Тишина повисла между ними, плотная, как пыль на книжных полках. Соколов чувствовал себя здесь чужеродным элементом – человеком действия в царстве отвлеченных идей. Он уже почти развернулся, чтобы уйти, когда Ковалев наконец ответил.

– Оставьте папку. Я посмотрю. Но не обещаю, что вам понравится то, что я там найду.

Соколов кивнул. Он вышел из квартиры, и три замка за его спиной щелкнули, как приговор. Он полной грудью вдохнул свежий, сырой воздух улицы. Ему нужен был маньяк. А он нашел книжного червя, который говорил как философ-деконструктивист. Но отчаяние было плохим советчиком, и сейчас Соколов был готов выслушать даже его.

Глава 5

Майор ушел, но его присутствие осталось. Тяжелый, уверенный запах одеколона, аура человека, который верит в прямые линии и ясные ответы. Я сидел в своем кресле и смотрел на папку, которую он оставил. Тонкий картонный гроб, в котором были похоронены чужие жизни и чужие заблуждения. Я не хотел ее открывать. Я знал, что за ней стоит холодная, прагматичная реальность майора Соколова. Но любопытство – единственный грех, в котором я никогда не мог себе отказать. Я поставил пластинку – на этот раз что-то тихое, медитативное. Билл Эванс. Его фортепиано было похоже на звук падающих капель в глубоком колодце, идеальный саундтрек для погружения.

Я открыл папку. И сразу отложил в сторону отчеты криминалистов и судмедэкспертов.
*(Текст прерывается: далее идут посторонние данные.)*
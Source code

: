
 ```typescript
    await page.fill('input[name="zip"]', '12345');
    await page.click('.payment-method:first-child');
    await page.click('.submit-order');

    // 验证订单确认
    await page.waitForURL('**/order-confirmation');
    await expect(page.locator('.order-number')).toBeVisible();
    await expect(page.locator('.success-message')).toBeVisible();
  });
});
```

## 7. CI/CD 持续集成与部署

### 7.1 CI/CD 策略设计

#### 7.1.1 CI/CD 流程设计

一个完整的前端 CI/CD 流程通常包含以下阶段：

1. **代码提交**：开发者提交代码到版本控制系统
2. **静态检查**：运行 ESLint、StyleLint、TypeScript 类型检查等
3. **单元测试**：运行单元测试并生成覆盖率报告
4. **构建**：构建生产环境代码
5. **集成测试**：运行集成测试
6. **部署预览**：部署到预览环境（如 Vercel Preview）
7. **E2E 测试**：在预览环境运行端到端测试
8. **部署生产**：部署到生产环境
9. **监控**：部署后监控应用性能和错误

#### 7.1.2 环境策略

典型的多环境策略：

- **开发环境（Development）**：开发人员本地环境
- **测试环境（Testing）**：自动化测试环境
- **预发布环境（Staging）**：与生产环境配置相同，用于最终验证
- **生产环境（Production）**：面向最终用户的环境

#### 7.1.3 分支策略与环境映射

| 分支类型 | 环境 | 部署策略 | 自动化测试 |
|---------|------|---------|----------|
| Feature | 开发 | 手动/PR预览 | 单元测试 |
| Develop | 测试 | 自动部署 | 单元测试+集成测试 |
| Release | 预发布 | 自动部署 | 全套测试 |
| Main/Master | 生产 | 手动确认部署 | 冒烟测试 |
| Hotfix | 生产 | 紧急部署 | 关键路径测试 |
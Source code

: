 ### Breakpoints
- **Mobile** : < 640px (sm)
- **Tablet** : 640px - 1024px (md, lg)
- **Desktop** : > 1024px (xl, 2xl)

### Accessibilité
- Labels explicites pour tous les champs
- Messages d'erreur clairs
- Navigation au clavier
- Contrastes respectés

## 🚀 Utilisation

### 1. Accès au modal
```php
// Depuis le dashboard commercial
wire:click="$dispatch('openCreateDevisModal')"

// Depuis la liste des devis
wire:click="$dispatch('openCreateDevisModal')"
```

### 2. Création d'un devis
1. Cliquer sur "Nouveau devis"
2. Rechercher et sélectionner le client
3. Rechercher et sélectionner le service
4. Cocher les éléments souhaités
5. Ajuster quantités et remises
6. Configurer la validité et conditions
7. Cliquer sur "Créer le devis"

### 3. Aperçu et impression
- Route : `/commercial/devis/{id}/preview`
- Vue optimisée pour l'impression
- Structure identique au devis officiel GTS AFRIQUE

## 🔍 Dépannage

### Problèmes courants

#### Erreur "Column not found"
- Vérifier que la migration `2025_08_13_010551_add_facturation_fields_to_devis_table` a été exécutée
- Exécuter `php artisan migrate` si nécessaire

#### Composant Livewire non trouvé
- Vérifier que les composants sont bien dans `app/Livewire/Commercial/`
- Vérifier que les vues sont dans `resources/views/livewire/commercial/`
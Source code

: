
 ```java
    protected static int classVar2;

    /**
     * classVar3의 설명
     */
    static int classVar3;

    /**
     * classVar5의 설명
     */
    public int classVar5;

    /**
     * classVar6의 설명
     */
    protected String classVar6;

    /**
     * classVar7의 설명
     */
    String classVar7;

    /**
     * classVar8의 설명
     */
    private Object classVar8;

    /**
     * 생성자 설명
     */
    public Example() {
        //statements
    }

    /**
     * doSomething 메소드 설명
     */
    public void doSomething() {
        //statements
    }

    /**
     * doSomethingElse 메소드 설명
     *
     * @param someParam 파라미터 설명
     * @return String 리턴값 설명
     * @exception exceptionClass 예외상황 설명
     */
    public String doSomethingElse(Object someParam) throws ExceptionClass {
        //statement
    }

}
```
Вся эта баллистика, трасология, анализ ДНК – это была грамматика реальности майора. Она описывала последствия, а не причины. Меня же интересовали поля, примечания, вычеркнутые фразы. Мусор, который полиция отбросила как несущественный. Первым шло дело Арона Гинзбурга, математика, работавшего над неевклидовой моделью вселенной. Отчет был сух: проникновение без взлома, уничтожение рукописей, жертва не найдена. Я пролистал дальше, к свидетельствам. Консьерж, дежуривший в ту ночь. Протокол допроса был коротким, почти формальным. «Ничего необычного не видел, не слышал». Но на прикрепленном черновом листе, исчерканном рукой следователя, была фраза: «Жаловался на светофоры. Говорит, вся улица сошла с ума. Мигали все разом зеленым и красным. Минут пять». Эта запись была перечеркнута и помечена как «не относится к делу». Я сделал пометку в своем блокноте. Светофоры.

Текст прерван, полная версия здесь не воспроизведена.